Lisa: What’s wrong with what, what’s going on? How come you’re blaming me? And now that I understand a little bit more, not always, but sometimes I can understand a little bit more, Okay, this is where this is coming from for him. And, and I’m gonna be a little bit more sensitive to not taking it personal. Like, okay, this isn’t about me, this is about him, and he can run around and be upset, but I don’t have to necessarily enter into it.
Steve: But that was also true for you, right? Like in terms of your story with, you would, you would lose relationship if you did something wrong.
Lisa: Right? So maybe that’s why I understand it for you too.
Steve: Yeah. I think that’s true for both of us. Like that’s such a common variable denominator for us is this, this not overwhelming fear, but it’s present in the way in which we are, I think attuned to the other being disappointed. Like if we don’t do what we’re supposed to do, quote unquote, then we lose relationship. That’s our story. I mean, that’s, that’s how we entered into marriage.
Lisa: Right? We have our own personal judgment that’s so strong, so strong that maybe we can relate to that in each other.
Dan: Sort of like, like if not saying this would ever happen, but just like if Lisa used the word panicking…
Steve: Yeah, I don’t, because then I’m doing something wrong, you know, like, like, how dare you say that word? ‘Cause that can’t be true. ‘Cause if I do something wrong, then Lisa’s disappointed and there’s a, then that’s the story. And I think for many of us, that’s the core story is we’re terrified of doing something wrong because we potentially lose relationship. And, and I think for many of us, we’re often not even aware of, Oh, that’s what’s happening, is I, I lose, I lose something of connection with you when I don’t do what you hope for me to do.
Dan: And, and yet I I’ve been with you, in moments of panic, true?
Steve: Yes. Yes.
Dan: I’ll just say, not that this would ever happen, but like the possibility of losing your, wallet out in the deep, deep wild Montana countryside.

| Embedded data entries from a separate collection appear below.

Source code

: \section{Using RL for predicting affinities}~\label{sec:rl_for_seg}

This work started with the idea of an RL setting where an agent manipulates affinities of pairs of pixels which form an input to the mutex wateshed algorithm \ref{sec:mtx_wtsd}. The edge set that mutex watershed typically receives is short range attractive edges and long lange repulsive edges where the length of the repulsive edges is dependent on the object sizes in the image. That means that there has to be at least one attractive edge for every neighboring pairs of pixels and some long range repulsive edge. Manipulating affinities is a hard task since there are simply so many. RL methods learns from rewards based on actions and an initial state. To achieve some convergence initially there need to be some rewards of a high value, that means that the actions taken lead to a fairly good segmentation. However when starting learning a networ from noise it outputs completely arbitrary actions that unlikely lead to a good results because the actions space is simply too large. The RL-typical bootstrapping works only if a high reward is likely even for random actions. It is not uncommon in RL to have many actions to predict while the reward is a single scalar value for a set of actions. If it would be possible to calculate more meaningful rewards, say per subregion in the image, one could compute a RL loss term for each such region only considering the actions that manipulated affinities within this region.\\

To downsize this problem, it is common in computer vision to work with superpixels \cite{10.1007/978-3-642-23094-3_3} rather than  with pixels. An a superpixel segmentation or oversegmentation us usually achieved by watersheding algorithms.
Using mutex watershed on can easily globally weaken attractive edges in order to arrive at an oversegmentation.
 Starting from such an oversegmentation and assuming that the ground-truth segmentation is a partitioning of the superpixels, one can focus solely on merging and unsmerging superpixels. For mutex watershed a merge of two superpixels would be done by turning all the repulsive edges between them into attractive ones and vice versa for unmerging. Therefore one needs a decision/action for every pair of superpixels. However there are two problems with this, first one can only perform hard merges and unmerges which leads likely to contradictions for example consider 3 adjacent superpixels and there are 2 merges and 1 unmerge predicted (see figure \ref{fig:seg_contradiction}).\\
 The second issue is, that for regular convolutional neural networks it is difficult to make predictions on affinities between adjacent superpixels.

Steve: Yes. Yes. Or my, or my reel, my reel one time. Yeah. My phone
Becky: Were there keys?
Dan: Keys? Keys? Yeah.
Lisa: Or three phones.
Steve: And you too, When you’ve lost your keys, when you’ve lost your reel
Dan: About you wait minute, wait minute, wait minute. We’re talking about you.
Becky: The wives are very clued into this.
Dan: So there’s something in that moment that has something to do with your past. It isn’t just the issue that, oh my gosh, I think I’ve lost my keys or wallet or whatever.
Steve: Right? No, it’s, I’ve done something wrong. I shouldn’t have done that. And, and I think for me, and for many of us, the core fear kicks in of uhoh. Now we, we lose connection because there will be disappointment in me. So I think for many couples, and I think that’s true for Lisa and I.
Lisa: Well, and I can admit that yes, using the word panic is maybe my subtle way of saying how irritating it was. I mean, I see that you’re panic. You’re freaking out.
Steve: So you were triggered by my panic. Is that what you’re trying to say?
Lisa: No, I’m just using that word is not what you would want to describe yourself as. So, Okay. And of course, Dan of course picks up on that very well.
Dan: Well. And the fact is it is relational, but there’s also a sense of our identity bound into this. And when there’s this moment where I’m exposed not being as I think she should see me.
Steve: Yes. Right.
Becky: I know I had already done the three other covid visits with you, working out for two or three hours. I knew, I think I need to stay on my net. But that was, that was really huge for me.
Dan: Huge. I mean, I’m so…
Steve: And I knew you knew he would be bothered.
Becky: No, I don’t like him to be mad. So I really like, Okay, I’ll help. I’ll help, I’ll help. We had a dog that would bark and you know, she would wanna help. And I’m like, I like to help.
Dan: Right. But you knew that you needed to stay. I knew that it was really good for her to stay.
Becky: Except it didn’t change your
Dan: It took a while. It took a while. But in that process, I think if I had put language to what we’re now talk, talking about, I feel alone. I feel judged. It’s not gonna work out whenever I’m in the kitchen. It just doesn’t work out.
Becky: I know he was good at pancakes though. We found a really expensive brand.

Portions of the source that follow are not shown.